A Justiça Federal do Rio de Janeiro estabeleceu prazos para que a União e o Instituto do Patrimônio Histórico e Artístico Nacional (Iphan) apresentem um cronograma de trabalho, um plano de gestão e relatórios sobre o andamento das obras no Sítio Arqueológico do Cais do Valongo. A decisão foi proferida na quarta-feira (21).
A Justiça Federal determina que a União e o Iphan apresentem, em 30 dias, o cronograma de trabalho. Em 120 dias, o Iphan deve apresentar o plano de gestão exigido pela Convenção do Patrimônio Mundial e pela decisão do Comitê do Patrimônio Mundial da Organização das Nações Unidas para a Educação, a Ciência e a Cultura (Unesco). O plano deve ser elaborado e aprovado pelo Comitê Gestor do Sítio Arqueológico e contemplar as medidas estruturais voltadas ao planejamento, implementação e monitoramento da gestão do bem.
Além disso, a União e o Iphan devem divulgar à sociedade relatórios anuais contendo os resultados obtidos no período em relação às ações previstas no plano de gestão, pelo prazo de cinco anos.
Caso os prazos não sejam cumpridos, a Justiça estabeleceu aplicação de multa de R$ 1 mil por dia de atraso, limitada ao teto de R$ 5 milhões a ser recolhida ao Fundo de Defesa de Direitos Difusos.
Relatório
O Cais do Valongo, localizado na zona portuária do Rio de Janeiro, foi o maior porto escravagista da História. Estima-se que entre 500 mil e 1 milhão de africanos escravizados tenham desembarcado no local para serem transferidos para diferentes regiões do país.

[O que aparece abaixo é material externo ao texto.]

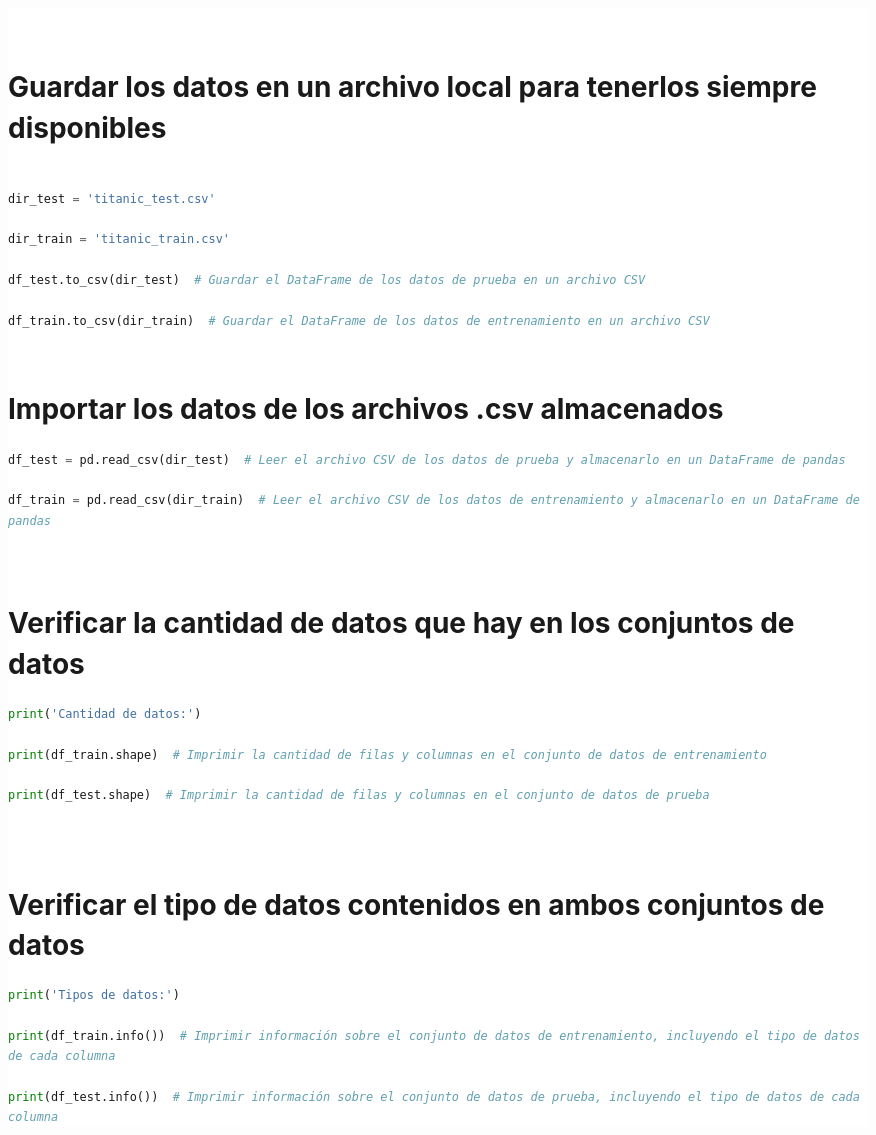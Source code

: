 ​

# Guardar los datos en un archivo local para tenerlos siempre disponibles

```python

dir_test = 'titanic_test.csv'

dir_train = 'titanic_train.csv'

df_test.to_csv(dir_test)  # Guardar el DataFrame de los datos de prueba en un archivo CSV

df_train.to_csv(dir_train)  # Guardar el DataFrame de los datos de entrenamiento en un archivo CSV
​
```


# Importar los datos de los archivos .csv almacenados

```python
df_test = pd.read_csv(dir_test)  # Leer el archivo CSV de los datos de prueba y almacenarlo en un DataFrame de pandas

df_train = pd.read_csv(dir_train)  # Leer el archivo CSV de los datos de entrenamiento y almacenarlo en un DataFrame de pandas
```

​

# Verificar la cantidad de datos que hay en los conjuntos de datos

```python
print('Cantidad de datos:')

print(df_train.shape)  # Imprimir la cantidad de filas y columnas en el conjunto de datos de entrenamiento

print(df_test.shape)  # Imprimir la cantidad de filas y columnas en el conjunto de datos de prueba

​
```

# Verificar el tipo de datos contenidos en ambos conjuntos de datos

```python
print('Tipos de datos:')

print(df_train.info())  # Imprimir información sobre el conjunto de datos de entrenamiento, incluyendo el tipo de datos de cada columna

print(df_test.info())  # Imprimir información sobre el conjunto de datos de prueba, incluyendo el tipo de datos de cada columna
```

O documento afirma que quase um quarto de todos os africanos escravizados nas Américas foram trazidos para o Brasil e, desses, cerca de 60% entraram no país pelo Rio de Janeiro.
O documento acrescenta que, de acordo com informações da Riotur, a memória do local tentou ser apagada em ao menos dois momentos: em 1843, quando foi ampliado e reparado para a chegada da futura imperatriz Tereza Cristina, que se dirigia ao Brasil para se casar com D. Pedro II; e em 1911, quando foi aterrado para dar lugar a Praça do Comércio.
O Valongo foi redescoberto em escavações arqueológicas a partir de 2011, por conta das obras para as Olimpíadas do Rio 2016. Em 2017 foi reconhecido como Patrimônio Mundial pela Unesco.
Como contrapartida à concessão do título de patrimônio mundial ao sítio arqueológico do Cais do Valongo, o Estado brasileiro comprometeu-se, perante a Unesco, a instalar, no Armazém Central, um Centro de acolhimento turístico e um memorial da celebração da herança africana, em referência ao sítio, situado exatamente em frente ao prédio federal tombado.
“É lamentável que o projeto ainda não tenha sido finalizado. Agora, em audiência realizada nestes autos em março de 2024, foi anunciado que o projeto executivo tem previsão para ser concluído apenas em setembro de 2025. Esse atraso reflete uma preocupante negligência com a preservação da memória histórica e a importância de honrar as vítimas da escravidão, retardando a criação de um espaço fundamental para a educação e a justiça social”, diz a sentença.
A decisão diz ainda que o papel do Judiciário, neste contexto, é assegurar que o poder público estabeleça e cumpra prazos para a apresentação dos projetos que devem ser elaborados em conjunto com a sociedade civil e o comitê gestor. O Judiciário deve garantir que essas etapas sejam realizadas de forma eficiente, respeitando o processo democrático de discussão e planejamento, sem substituir a competência do Executivo na execução das políticas públicas.
A sentença é referente à ação civil pública proposta pelo Ministério Público Federal (MPF), pela Defensoria Pública da União e pelo Município do Rio de Janeiro. A Agência Brasil procurou a Advocacia-Geral da União (AGU) e o Iphan e aguarda posicionamento.